I’m a bit sad that no-one jumped on the story of Galileo and Urban VIII., but having Galileo, Wegner, Darwin and Russel’s teapot in on discussion already made my day.
Just one more thing to remark, no offence to anyone in this topic: I detect a slight undercurrent of ascribing pivotal scientific breakthroughs to singular personalities, and I just want to throw in a kilo new-ton of “standing on the shoulders of giants”. Which reminds me, someone told me that Newton was insulting Robert Hooke when writing that…)
Anyway, I wanted to opine to everyone lurking or finding this topic in the far future that I believe we are really good at telling stories about people, but not so good about ideas and scientific progress. And many of this stories are getting in the way, just like folk-lore about non-existing entities in any encyclopedia…
Young people are on top of this. They understand that Wikipedia is a starting point for a topic, as it should be. My nephew is being taught this in school, even. They’re learning how to research past where Wikipedia starts. The kids are alright, it turns out.
Except all of science? There are armies of biologists out there every day looking for new species. If giant apex predators were still out there, we’d have found them.

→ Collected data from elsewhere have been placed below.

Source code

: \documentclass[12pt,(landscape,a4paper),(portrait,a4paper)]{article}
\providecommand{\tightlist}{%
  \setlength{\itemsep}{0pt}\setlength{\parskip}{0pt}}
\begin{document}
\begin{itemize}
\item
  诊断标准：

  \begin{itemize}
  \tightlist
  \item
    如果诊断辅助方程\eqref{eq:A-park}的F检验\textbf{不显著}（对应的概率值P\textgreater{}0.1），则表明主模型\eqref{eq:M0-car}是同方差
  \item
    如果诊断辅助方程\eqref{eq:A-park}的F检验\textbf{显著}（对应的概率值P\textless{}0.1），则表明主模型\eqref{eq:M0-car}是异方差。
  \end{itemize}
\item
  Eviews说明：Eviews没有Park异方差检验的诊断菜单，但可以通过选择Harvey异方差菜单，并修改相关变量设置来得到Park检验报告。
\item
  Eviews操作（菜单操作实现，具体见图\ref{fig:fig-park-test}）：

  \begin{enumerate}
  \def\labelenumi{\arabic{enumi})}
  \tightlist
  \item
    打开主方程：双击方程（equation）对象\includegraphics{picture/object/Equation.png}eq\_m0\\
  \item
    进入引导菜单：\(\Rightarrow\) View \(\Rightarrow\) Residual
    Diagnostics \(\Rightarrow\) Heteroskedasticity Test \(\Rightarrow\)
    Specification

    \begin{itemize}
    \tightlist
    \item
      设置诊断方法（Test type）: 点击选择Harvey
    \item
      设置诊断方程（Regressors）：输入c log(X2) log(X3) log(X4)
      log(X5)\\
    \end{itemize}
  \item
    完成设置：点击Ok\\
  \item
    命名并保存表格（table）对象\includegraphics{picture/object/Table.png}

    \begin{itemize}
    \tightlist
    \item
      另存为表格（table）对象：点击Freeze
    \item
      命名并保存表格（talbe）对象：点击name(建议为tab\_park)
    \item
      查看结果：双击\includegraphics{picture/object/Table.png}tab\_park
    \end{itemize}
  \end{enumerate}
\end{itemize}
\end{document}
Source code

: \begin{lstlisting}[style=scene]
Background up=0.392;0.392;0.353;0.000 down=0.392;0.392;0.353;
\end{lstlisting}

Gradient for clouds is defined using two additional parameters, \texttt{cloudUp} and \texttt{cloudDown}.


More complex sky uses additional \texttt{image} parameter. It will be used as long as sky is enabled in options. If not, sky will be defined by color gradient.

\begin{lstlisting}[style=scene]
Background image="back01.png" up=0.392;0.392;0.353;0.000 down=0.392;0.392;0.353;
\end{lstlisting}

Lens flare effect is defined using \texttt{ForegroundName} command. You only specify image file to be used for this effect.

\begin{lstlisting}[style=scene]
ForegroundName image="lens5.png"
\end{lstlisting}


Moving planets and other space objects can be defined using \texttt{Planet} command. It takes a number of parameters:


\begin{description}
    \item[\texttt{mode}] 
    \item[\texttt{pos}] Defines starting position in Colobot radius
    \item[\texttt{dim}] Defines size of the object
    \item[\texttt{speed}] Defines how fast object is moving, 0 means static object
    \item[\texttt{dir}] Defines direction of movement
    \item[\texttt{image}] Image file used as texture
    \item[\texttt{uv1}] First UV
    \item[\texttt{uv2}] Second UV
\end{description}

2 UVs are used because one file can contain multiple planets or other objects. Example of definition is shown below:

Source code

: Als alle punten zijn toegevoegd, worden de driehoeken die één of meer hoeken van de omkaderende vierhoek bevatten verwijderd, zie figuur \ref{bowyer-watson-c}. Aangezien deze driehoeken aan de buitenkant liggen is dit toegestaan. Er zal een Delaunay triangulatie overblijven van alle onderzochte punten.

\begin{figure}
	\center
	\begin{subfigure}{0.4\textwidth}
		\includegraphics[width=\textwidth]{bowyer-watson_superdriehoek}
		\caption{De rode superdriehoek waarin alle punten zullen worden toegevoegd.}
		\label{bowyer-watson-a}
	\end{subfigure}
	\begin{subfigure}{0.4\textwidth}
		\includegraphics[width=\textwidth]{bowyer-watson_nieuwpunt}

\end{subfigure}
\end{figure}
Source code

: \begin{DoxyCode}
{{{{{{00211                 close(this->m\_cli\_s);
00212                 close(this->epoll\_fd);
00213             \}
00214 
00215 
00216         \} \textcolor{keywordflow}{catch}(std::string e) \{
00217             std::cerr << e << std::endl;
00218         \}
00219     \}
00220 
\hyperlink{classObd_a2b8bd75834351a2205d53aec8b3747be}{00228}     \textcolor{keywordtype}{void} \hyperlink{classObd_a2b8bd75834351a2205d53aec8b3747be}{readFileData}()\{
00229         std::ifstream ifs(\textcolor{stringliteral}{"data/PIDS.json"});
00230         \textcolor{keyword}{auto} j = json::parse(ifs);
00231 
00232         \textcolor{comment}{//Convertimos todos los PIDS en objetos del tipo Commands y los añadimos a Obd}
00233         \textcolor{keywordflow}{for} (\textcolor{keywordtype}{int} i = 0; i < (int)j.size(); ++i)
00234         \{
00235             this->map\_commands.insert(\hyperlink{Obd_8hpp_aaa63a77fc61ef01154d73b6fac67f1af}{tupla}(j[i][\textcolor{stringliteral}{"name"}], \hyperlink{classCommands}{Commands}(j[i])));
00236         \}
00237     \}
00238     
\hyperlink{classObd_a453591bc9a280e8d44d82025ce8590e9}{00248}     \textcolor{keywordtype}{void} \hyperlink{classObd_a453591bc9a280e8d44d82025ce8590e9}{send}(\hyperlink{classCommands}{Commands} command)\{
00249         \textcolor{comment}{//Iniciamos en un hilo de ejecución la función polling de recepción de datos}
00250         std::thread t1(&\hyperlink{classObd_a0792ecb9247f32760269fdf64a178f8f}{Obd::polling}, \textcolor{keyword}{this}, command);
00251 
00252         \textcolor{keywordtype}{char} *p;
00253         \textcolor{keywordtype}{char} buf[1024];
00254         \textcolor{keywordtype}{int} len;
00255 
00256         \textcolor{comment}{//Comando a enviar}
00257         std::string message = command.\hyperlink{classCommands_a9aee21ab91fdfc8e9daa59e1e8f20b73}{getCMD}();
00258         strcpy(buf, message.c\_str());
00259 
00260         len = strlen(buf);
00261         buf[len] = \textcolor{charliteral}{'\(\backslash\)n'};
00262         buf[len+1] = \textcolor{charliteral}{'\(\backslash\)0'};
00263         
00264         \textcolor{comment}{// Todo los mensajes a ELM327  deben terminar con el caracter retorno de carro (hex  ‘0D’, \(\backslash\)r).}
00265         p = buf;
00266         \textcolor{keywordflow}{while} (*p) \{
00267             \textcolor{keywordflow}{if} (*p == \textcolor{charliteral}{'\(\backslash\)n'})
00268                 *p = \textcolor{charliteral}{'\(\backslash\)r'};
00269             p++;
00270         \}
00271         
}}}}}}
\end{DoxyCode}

I concur with your overall thesis that the folklore of these animals is a critical part of them and certainly belongs in Wikipedia (although folklore needs to be sourced too- “I heard a thing in a pub” is not gonna cut it). That said, this:
… is a false dichotomy. Folklore can contain pseudoscience and very often does. In fact it’s why we have science. Because people figured out that pure folklore was leading us astray a lot and we needed a better way to figure out which herbs really cured headaches and such.
We can respect the folklore and document cryptids as pseudoscience, which is what they are until real evidence exists for them. Folklore is not scientific evidence, generally speaking. That’s the key. Millions of people believe things that are demonstrably false every day. It’s why we need science.
A lot of people seem to be taking the position that everything should be treated as science until proved to not exist, but that is not how science works. The burden of proof is on the person making the claim, and cryptid people make a lot of claims, then get mad when science disregards them for lack of evidence. This is how it works. Alternatively, science is also bottom up- we observe something out of place for what we know and we trace down the leads to see what it is. Cryptids have no such leads that don’t lead to dead ends (clumps of fur that are bear, photographs that people admit to hoaxing, etc). This idea that science isn’t being “fair” by dismissing Cryptids is fallacious. You think something is real? Pony up the evidence. Until then, you are pseudoscience.
Absolutely! I was leaning a lot on the phrase “scientific consensus” for a reason. Science is a process and a method, not a bunch of people. It works because it is effectively smarter than the sum of the parts of the flawed humans doing said science. It’s important to focus on the consensus, because you can always find one or two people who believe things at the fringes that aren’t well supported yet and may never be. Furthermore lots of scientists believe crackpot things on their own. There are cosmologists who are Young Earth Creationists, which is about as intense as cognitive dissonance can get, but here we are. The consensus is always what matters, not any individual scientist that someone found who said a thing.